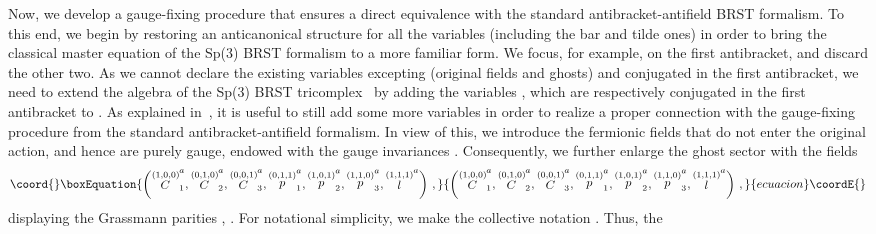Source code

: \documentclass[a4paper,10pt]{article}
\begin{document}
Now, we develop a gauge-fixing procedure that ensures a direct equivalence
with the standard antibracket-antifield BRST formalism. To this end, we
begin by restoring an anticanonical structure for all the variables
(including the bar and tilde ones) in order to bring the classical master
equation of the Sp(3) BRST formalism to a more familiar form. We focus, for
example, on the first antibracket, and discard the other two. As we cannot
declare the existing variables excepting \coordHE{} (original fields and
ghosts) and \coordHE{} conjugated in the first antibracket, we need
to extend the algebra of the Sp(3) BRST tricomplex~\cite{sp3gen} by adding
the variables \coordHE{}, which are respectively
conjugated in the first antibracket to \coordHE{}. As explained in~\cite{sp3gen}, it is useful to
still add some more variables in order to realize a proper connection with
the gauge-fixing procedure from the standard antibracket-antifield
formalism. In view of this, we introduce the fermionic fields \coordHE{} that do not enter the original action, and hence are
purely gauge, endowed with the gauge invariances \coordHE{}. Consequently, we further enlarge the ghost sector with the
fields 
\begin{equation}\coord{}\boxEquation{
\label{sp3.120}
\left( \stackrel{(1,0,0)}{C}_{1}^{a},\stackrel{(0,1,0)}{C}_{2}^{a},\stackrel{
(0,0,1)}{C}_{3}^{a},\stackrel{(0,1,1)}{p}_{1}^{a},\stackrel{(1,0,1)}{p}
_{2}^{a},\stackrel{(1,1,0)}{p}_{3}^{a},\stackrel{(1,1,1)}{l}^{a}\right) \,,
}{
\left( \stackrel{(1,0,0)}{C}_{1}^{a},\stackrel{(0,1,0)}{C}_{2}^{a},\stackrel{
(0,0,1)}{C}_{3}^{a},\stackrel{(0,1,1)}{p}_{1}^{a},\stackrel{(1,0,1)}{p}
_{2}^{a},\stackrel{(1,1,0)}{p}_{3}^{a},\stackrel{(1,1,1)}{l}^{a}\right) \,,
}{ecuacion}\coordE{}\end{equation}
displaying the Grassmann parities \coordHE{}, \coordHE{}. For notational simplicity, we make the collective notation \coordHE{}. Thus, the
\end{document}
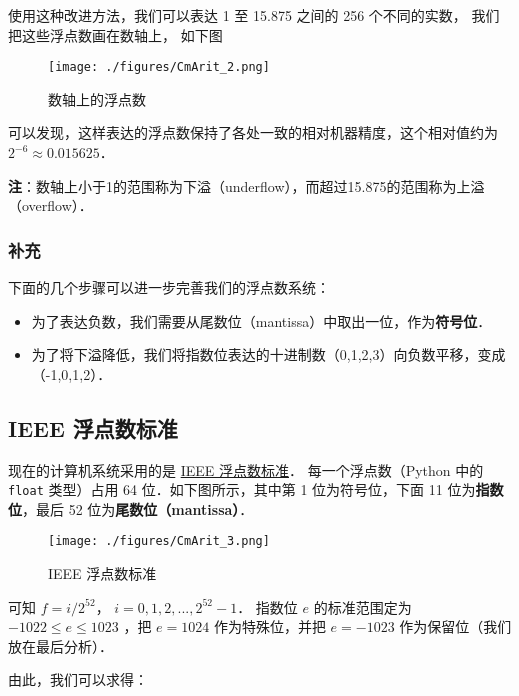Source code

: 使用这种改进方法，我们可以表达 1 至 15.875 之间的 256 个不同的实数， 我们把这些浮点数画在数轴上， 如下图

\begin{figure}[ht]
\centering
\texttt{[image: ./figures/CmArit\_2.png]}
\caption{数轴上的浮点数} \label{CmArit_fig2}
\end{figure}

可以发现，这样表达的浮点数保持了各处一致的相对机器精度，这个相对值约为 $2^{-6}\approx 0.015625$．

\textbf{注}：数轴上小于1的范围称为下溢（underflow），而超过15.875的范围称为上溢（overflow）．

\subsubsection{补充}

下面的几个步骤可以进一步完善我们的浮点数系统：
\begin{itemize}
\item 为了表达负数，我们需要从尾数位（mantissa）中取出一位，作为\textbf{符号位}． 
\item 为了将下溢降低，我们将指数位表达的十进制数（0,1,2,3）向负数平移，变成（-1,0,1,2）．
\end{itemize}

\subsection{IEEE 浮点数标准}

现在的计算机系统采用的是 \href{https://ieeexplore.ieee.org/document/8766229}{IEEE 浮点数标准}． 每一个浮点数（Python 中的 \verb|float| 类型）占用 64 位．如下图所示，其中第 1 位为符号位，下面 11 位为\textbf{指数位}，最后 52 位为\textbf{尾数位（mantissa）}．

\begin{figure}[ht]
\centering
\texttt{[image: ./figures/CmArit\_3.png]}
\caption{IEEE 浮点数标准} \label{CmArit_fig3}
\end{figure}

可知 $f= {i}/{2^{52}}$， $i=0,1,2,...,2^{52}-1$． 指数位  $e$  的标准范围定为  $-1022\le e\le 1023$  ，把  $e=1024$  作为特殊位，并把  $e=-1023$  作为保留位（我们放在最后分析）．

由此，我们可以求得：

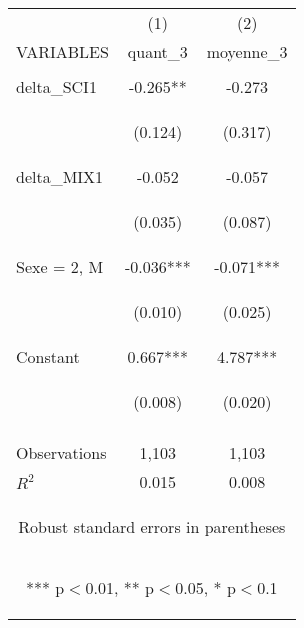\documentclass{article} %
\begin{document}
\begin{table}[H]
\begin{center}
\begin{tabular}{lcc} \hline
 & (1) & (2) \\
VARIABLES & quant\_3 & moyenne\_3 \\ \hline
\vspace{4pt} & \begin{footnotesize}\end{footnotesize} & \begin{footnotesize}\end{footnotesize} \\
delta\_SCI1 & -0.265** & -0.273 \\
\vspace{4pt} & \begin{footnotesize}(0.124)\end{footnotesize} & \begin{footnotesize}(0.317)\end{footnotesize} \\
delta\_MIX1 & -0.052 & -0.057 \\
\vspace{4pt} & \begin{footnotesize}(0.035)\end{footnotesize} & \begin{footnotesize}(0.087)\end{footnotesize} \\
Sexe = 2, M & -0.036*** & -0.071*** \\
\vspace{4pt} & \begin{footnotesize}(0.010)\end{footnotesize} & \begin{footnotesize}(0.025)\end{footnotesize} \\
Constant & 0.667*** & 4.787*** \\
 & \begin{footnotesize}(0.008)\end{footnotesize} & \begin{footnotesize}(0.020)\end{footnotesize} \\
\vspace{4pt} & \begin{footnotesize}\end{footnotesize} & \begin{footnotesize}\end{footnotesize} \\
Observations & 1,103 & 1,103 \\
 $R^2$ & 0.015 & 0.008 \\ \hline
\multicolumn{3}{c}{\begin{footnotesize} Robust standard errors in parentheses\end{footnotesize}} \\
\multicolumn{3}{c}{\begin{footnotesize} *** p$<$0.01, ** p$<$0.05, * p$<$0.1\end{footnotesize}} \\
\end{tabular}
\end{center}




\end{table}
\end{document}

+ + + +

» Task directions: Images are to be left out when the records above are written out again exactly.

» Expected output:
Source code

: \documentclass[a4paper,10pt]{article}
\begin{document}
Now, we develop a gauge-fixing procedure that ensures a direct equivalence
with the standard antibracket-antifield BRST formalism. To this end, we
begin by restoring an anticanonical structure for all the variables
(including the bar and tilde ones) in order to bring the classical master
equation of the Sp(3) BRST formalism to a more familiar form. We focus, for
example, on the first antibracket, and discard the other two. As we cannot
declare the existing variables excepting \coordHE{} (original fields and
ghosts) and \coordHE{} conjugated in the first antibracket, we need
to extend the algebra of the Sp(3) BRST tricomplex~\cite{sp3gen} by adding
the variables \coordHE{}, which are respectively
conjugated in the first antibracket to \coordHE{}. As explained in~\cite{sp3gen}, it is useful to
still add some more variables in order to realize a proper connection with
the gauge-fixing procedure from the standard antibracket-antifield
formalism. In view of this, we introduce the fermionic fields \coordHE{} that do not enter the original action, and hence are
purely gauge, endowed with the gauge invariances \coordHE{}. Consequently, we further enlarge the ghost sector with the
fields 
\begin{equation}\coord{}\boxEquation{
\label{sp3.120}
\left( \stackrel{(1,0,0)}{C}_{1}^{a},\stackrel{(0,1,0)}{C}_{2}^{a},\stackrel{
(0,0,1)}{C}_{3}^{a},\stackrel{(0,1,1)}{p}_{1}^{a},\stackrel{(1,0,1)}{p}
_{2}^{a},\stackrel{(1,1,0)}{p}_{3}^{a},\stackrel{(1,1,1)}{l}^{a}\right) \,,
}{
\left( \stackrel{(1,0,0)}{C}_{1}^{a},\stackrel{(0,1,0)}{C}_{2}^{a},\stackrel{
(0,0,1)}{C}_{3}^{a},\stackrel{(0,1,1)}{p}_{1}^{a},\stackrel{(1,0,1)}{p}
_{2}^{a},\stackrel{(1,1,0)}{p}_{3}^{a},\stackrel{(1,1,1)}{l}^{a}\right) \,,
}{ecuacion}\coordE{}\end{equation}
displaying the Grassmann parities \coordHE{}, \coordHE{}. For notational simplicity, we make the collective notation \coordHE{}. Thus, the
\end{document}
Source code

: 使用这种改进方法，我们可以表达 1 至 15.875 之间的 256 个不同的实数， 我们把这些浮点数画在数轴上， 如下图

\begin{figure}[ht]
\centering
\texttt{[image: ./figures/CmArit\_2.png]}
\caption{数轴上的浮点数} \label{CmArit_fig2}
\end{figure}

可以发现，这样表达的浮点数保持了各处一致的相对机器精度，这个相对值约为 $2^{-6}\approx 0.015625$．

\textbf{注}：数轴上小于1的范围称为下溢（underflow），而超过15.875的范围称为上溢（overflow）．

\subsubsection{补充}

下面的几个步骤可以进一步完善我们的浮点数系统：
\begin{itemize}
\item 为了表达负数，我们需要从尾数位（mantissa）中取出一位，作为\textbf{符号位}． 
\item 为了将下溢降低，我们将指数位表达的十进制数（0,1,2,3）向负数平移，变成（-1,0,1,2）．
\end{itemize}

\subsection{IEEE 浮点数标准}

现在的计算机系统采用的是 \href{https://ieeexplore.ieee.org/document/8766229}{IEEE 浮点数标准}． 每一个浮点数（Python 中的 \verb|float| 类型）占用 64 位．如下图所示，其中第 1 位为符号位，下面 11 位为\textbf{指数位}，最后 52 位为\textbf{尾数位（mantissa）}．

\begin{figure}[ht]
\centering
\texttt{[image: ./figures/CmArit\_3.png]}
\caption{IEEE 浮点数标准} \label{CmArit_fig3}
\end{figure}

可知 $f= {i}/{2^{52}}$， $i=0,1,2,...,2^{52}-1$． 指数位  $e$  的标准范围定为  $-1022\le e\le 1023$  ，把  $e=1024$  作为特殊位，并把  $e=-1023$  作为保留位（我们放在最后分析）．

由此，我们可以求得：

\documentclass{article} %
\begin{document}
\begin{table}[H]
\begin{center}
\begin{tabular}{lcc} \hline
 & (1) & (2) \\
VARIABLES & quant\_3 & moyenne\_3 \\ \hline
\vspace{4pt} & \begin{footnotesize}\end{footnotesize} & \begin{footnotesize}\end{footnotesize} \\
delta\_SCI1 & -0.265** & -0.273 \\
\vspace{4pt} & \begin{footnotesize}(0.124)\end{footnotesize} & \begin{footnotesize}(0.317)\end{footnotesize} \\
delta\_MIX1 & -0.052 & -0.057 \\
\vspace{4pt} & \begin{footnotesize}(0.035)\end{footnotesize} & \begin{footnotesize}(0.087)\end{footnotesize} \\
Sexe = 2, M & -0.036*** & -0.071*** \\
\vspace{4pt} & \begin{footnotesize}(0.010)\end{footnotesize} & \begin{footnotesize}(0.025)\end{footnotesize} \\
Constant & 0.667*** & 4.787*** \\
 & \begin{footnotesize}(0.008)\end{footnotesize} & \begin{footnotesize}(0.020)\end{footnotesize} \\
\vspace{4pt} & \begin{footnotesize}\end{footnotesize} & \begin{footnotesize}\end{footnotesize} \\
Observations & 1,103 & 1,103 \\
 $R^2$ & 0.015 & 0.008 \\ \hline
\multicolumn{3}{c}{\begin{footnotesize} Robust standard errors in parentheses\end{footnotesize}} \\
\multicolumn{3}{c}{\begin{footnotesize} *** p$<$0.01, ** p$<$0.05, * p$<$0.1\end{footnotesize}} \\
\end{tabular}
\end{center}




\end{table}
\end{document}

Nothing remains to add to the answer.